But everyone turned out to hear what the president had to say and let's give the man credit: He is getting awfully good at this. The president said absolutely nothing but it still sounded, well, presidential. Mr. Obama allowed that while his meeting today with Democratic Senate leaders had been "very productive" and that they were on the "precipice" of reaching an accord, differences still remained. (Actually, the president stuttered as he said "s..s..still remain." Freud, anyone?)
Any liberals hoping that Mr. Obama might announce a last-minute Lazarus-like resurrection of the public option (or the Medicare buy-in) came away disappointed. Joe Lieberman, who wasn't invited to the White House kaffeeklatch, has already put the kibosh on that. Anyway, the president isn't interested in wasting any more time or political capital. Instead, the new plan is to play small ball and get whatever possible in the current circumstances where Democrats still can't command a filibuster-free majority in the Senate.

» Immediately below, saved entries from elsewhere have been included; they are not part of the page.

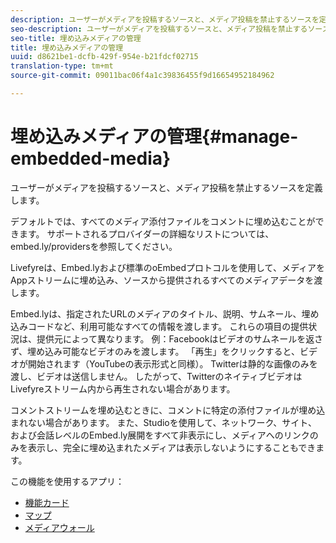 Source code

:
 ```yaml
---
description: ユーザーがメディアを投稿するソースと、メディア投稿を禁止するソースを定義します。
seo-description: ユーザーがメディアを投稿するソースと、メディア投稿を禁止するソースを定義します。
seo-title: 埋め込みメディアの管理
title: 埋め込みメディアの管理
uuid: d8621be1-dcfb-429f-954e-b21fdcf02715
translation-type: tm+mt
source-git-commit: 09011bac06f4a1c39836455f9d16654952184962

---
```



# 埋め込みメディアの管理{#manage-embedded-media}

ユーザーがメディアを投稿するソースと、メディア投稿を禁止するソースを定義します。

デフォルトでは、すべてのメディア添付ファイルをコメントに埋め込むことができます。 サポートされるプロバイダーの詳細なリストについては、embed.ly/providersを参照してください。

Livefyreは、Embed.lyおよび標準のoEmbedプロトコルを使用して、メディアをAppストリームに埋め込み、ソースから提供されるすべてのメディアデータを渡します。

Embed.lyは、指定されたURLのメディアのタイトル、説明、サムネール、埋め込みコードなど、利用可能なすべての情報を渡します。 これらの項目の提供状況は、提供元によって異なります。 例：Facebookはビデオのサムネールを返さず、埋め込み可能なビデオのみを渡します。 「再生」をクリックすると、ビデオが開始されます（YouTubeの表示形式と同様）。 Twitterは静的な画像のみを渡し、ビデオは送信しません。 したがって、TwitterのネイティブビデオはLivefyreストリーム内から再生されない場合があります。

コメントストリームを埋め込むときに、コメントに特定の添付ファイルが埋め込まれない場合があります。 また、Studioを使用して、ネットワーク、サイト、および会話レベルのEmbed.ly展開をすべて非表示にし、メディアへのリンクのみを表示し、完全に埋め込まれたメディアは表示しないようにすることもできます。

この機能を使用するアプリ：

* [機能カード](/help/using/c-about-apps/c-feature-card-app/c-feature-card-app.md#c_feature_card_app)
* [マップ](/help/using/c-about-apps/c-map-app/c-map-app.md#c_map_app)
* [メディアウォール](/help/using/c-about-apps/c-media-wall-app/c-media-wall-app.md#c_media_wall_app)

So the president laid it on thick with the happy talk. He went on about how the different factions had reached a "broad consensus" to find legislation that will protect every American from the worst practices of health insurance industry (referring to the practice of some insurers to drop or deny coverage to people with pre-existing conditions.) He also said the group had agreed on reforms to reduce the costs of health care and strengthen Medicare, calling this the largest deficit reduction plan in a decade. That remains to be seen - especially since whatever legislation comes out of the sausage factory still doesn't include any mechanisms with which to cap costs.
"These aren't small changes, these are big changes," President Obama said.
Are they? Fair enough but then why did the Progressive Change Campaign Committee issue this video hit job on Chief of Staff Rahm Emanuel? And why did Howard Dean decide to tell Vermont public radio's Bob Kinzel that it was time to put a fork in health care reform legislation (at least in its current incarnation?)
"This is essentially the collapse of health care reform in the United States Senate," according to a snippet released by Kinzel to Greg Sargent at The Plum Line. "Honestly the best thing to do right now is kill the Senate bill, go back to the House, start the reconciliation process, where you only need 51 votes and it would be a much simpler bill."
Dean, who speaks for many within the party, obviously meant to send a message. But so did the president and he has no plans to spice up the half a loaf being put on the table.